→ Action item
Return, with both end lines included, exactly what the data below holds from the line with "TOLERANCE=0.05;" through the line with "Definition of our", though not the pictures.

- - -

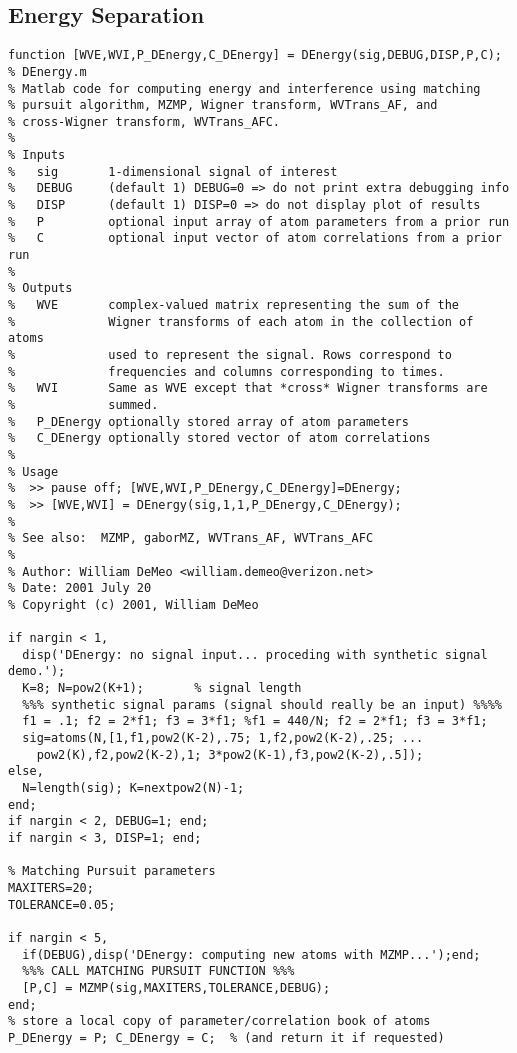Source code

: \subsection{Energy Separation}\label{sec:DEnergy}
\begin{verbatim}
function [WVE,WVI,P_DEnergy,C_DEnergy] = DEnergy(sig,DEBUG,DISP,P,C);
% DEnergy.m
% Matlab code for computing energy and interference using matching
% pursuit algorithm, MZMP, Wigner transform, WVTrans_AF, and
% cross-Wigner transform, WVTrans_AFC.
%
% Inputs
%   sig       1-dimensional signal of interest
%   DEBUG     (default 1) DEBUG=0 => do not print extra debugging info
%   DISP      (default 1) DISP=0 => do not display plot of results
%   P         optional input array of atom parameters from a prior run
%   C         optional input vector of atom correlations from a prior run 
%
% Outputs
%   WVE       complex-valued matrix representing the sum of the
%             Wigner transforms of each atom in the collection of atoms
%             used to represent the signal. Rows correspond to
%             frequencies and columns corresponding to times.
%   WVI       Same as WVE except that *cross* Wigner transforms are
%             summed.
%   P_DEnergy optionally stored array of atom parameters
%   C_DEnergy optionally stored vector of atom correlations
%
% Usage
%  >> pause off; [WVE,WVI,P_DEnergy,C_DEnergy]=DEnergy;
%  >> [WVE,WVI] = DEnergy(sig,1,1,P_DEnergy,C_DEnergy);
%
% See also:  MZMP, gaborMZ, WVTrans_AF, WVTrans_AFC
%
% Author: William DeMeo <william.demeo@verizon.net>
% Date: 2001 July 20
% Copyright (c) 2001, William DeMeo

if nargin < 1, 
  disp('DEnergy: no signal input... proceding with synthetic signal demo.');
  K=8; N=pow2(K+1);       % signal length
  %%% synthetic signal params (signal should really be an input) %%%%
  f1 = .1; f2 = 2*f1; f3 = 3*f1; %f1 = 440/N; f2 = 2*f1; f3 = 3*f1;
  sig=atoms(N,[1,f1,pow2(K-2),.75; 1,f2,pow2(K-2),.25; ...
    pow2(K),f2,pow2(K-2),1; 3*pow2(K-1),f3,pow2(K-2),.5]);
else,  
  N=length(sig); K=nextpow2(N)-1; 
end;
if nargin < 2, DEBUG=1; end;
if nargin < 3, DISP=1; end;

% Matching Pursuit parameters
MAXITERS=20; 
TOLERANCE=0.05;

if nargin < 5,
  if(DEBUG),disp('DEnergy: computing new atoms with MZMP...');end;
  %%% CALL MATCHING PURSUIT FUNCTION %%%
  [P,C] = MZMP(sig,MAXITERS,TOLERANCE,DEBUG);
end;
% store a local copy of parameter/correlation book of atoms 
P_DEnergy = P; C_DEnergy = C;  % (and return it if requested)


\end{verbatim}
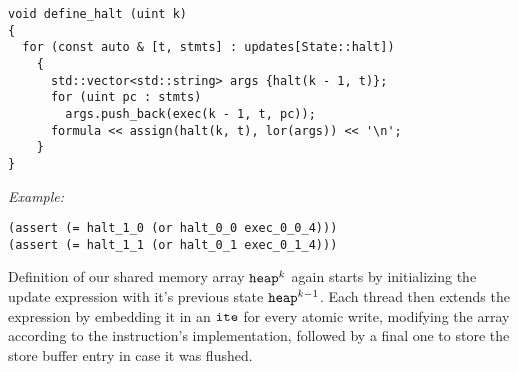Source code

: \begin{lstlisting}[style=c++]
void define_halt (uint k)
{
  for (const auto & [t, stmts] : updates[State::halt])
    {
      std::vector<std::string> args {halt(k - 1, t)};
      for (uint pc : stmts)
        args.push_back(exec(k - 1, t, pc));
      formula << assign(halt(k, t), lor(args)) << '\n';
    }
}
\end{lstlisting}

\noindent
\emph{Example:} 

\begin{lstlisting}[style=smtlib]
(assert (= halt_1_0 (or halt_0_0 exec_0_0_4)))
(assert (= halt_1_1 (or halt_0_1 exec_0_1_4)))
\end{lstlisting}


\noindent
Definition of our shared memory array $\texttt{heap}^k$ again starts by initializing the update expression with it's previous state $\texttt{heap}^{k - 1}$.
Each thread then extends the expression by embedding it in an $\texttt{ite}$ for every atomic write, modifying the array according to the instruction's  implementation, followed by a final one to store the store buffer entry in case it was flushed.
%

- - -

→ Answer to this task
TOLERANCE=0.05;

if nargin < 5,
  if(DEBUG),disp('DEnergy: computing new atoms with MZMP...');end;
  %%% CALL MATCHING PURSUIT FUNCTION %%%
  [P,C] = MZMP(sig,MAXITERS,TOLERANCE,DEBUG);
end;
% store a local copy of parameter/correlation book of atoms 
P_DEnergy = P; C_DEnergy = C;  % (and return it if requested)


\end{verbatim}
Source code

: \begin{lstlisting}[style=c++]
void define_halt (uint k)
{
  for (const auto & [t, stmts] : updates[State::halt])
    {
      std::vector<std::string> args {halt(k - 1, t)};
      for (uint pc : stmts)
        args.push_back(exec(k - 1, t, pc));
      formula << assign(halt(k, t), lor(args)) << '\n';
    }
}
\end{lstlisting}

\noindent
\emph{Example:} 

\begin{lstlisting}[style=smtlib]
(assert (= halt_1_0 (or halt_0_0 exec_0_0_4)))
(assert (= halt_1_1 (or halt_0_1 exec_0_1_4)))
\end{lstlisting}


\noindent
Definition of our shared memory array $\texttt{heap}^k$ again starts by initializing the update expression with it's previous state $\texttt{heap}^{k - 1}$.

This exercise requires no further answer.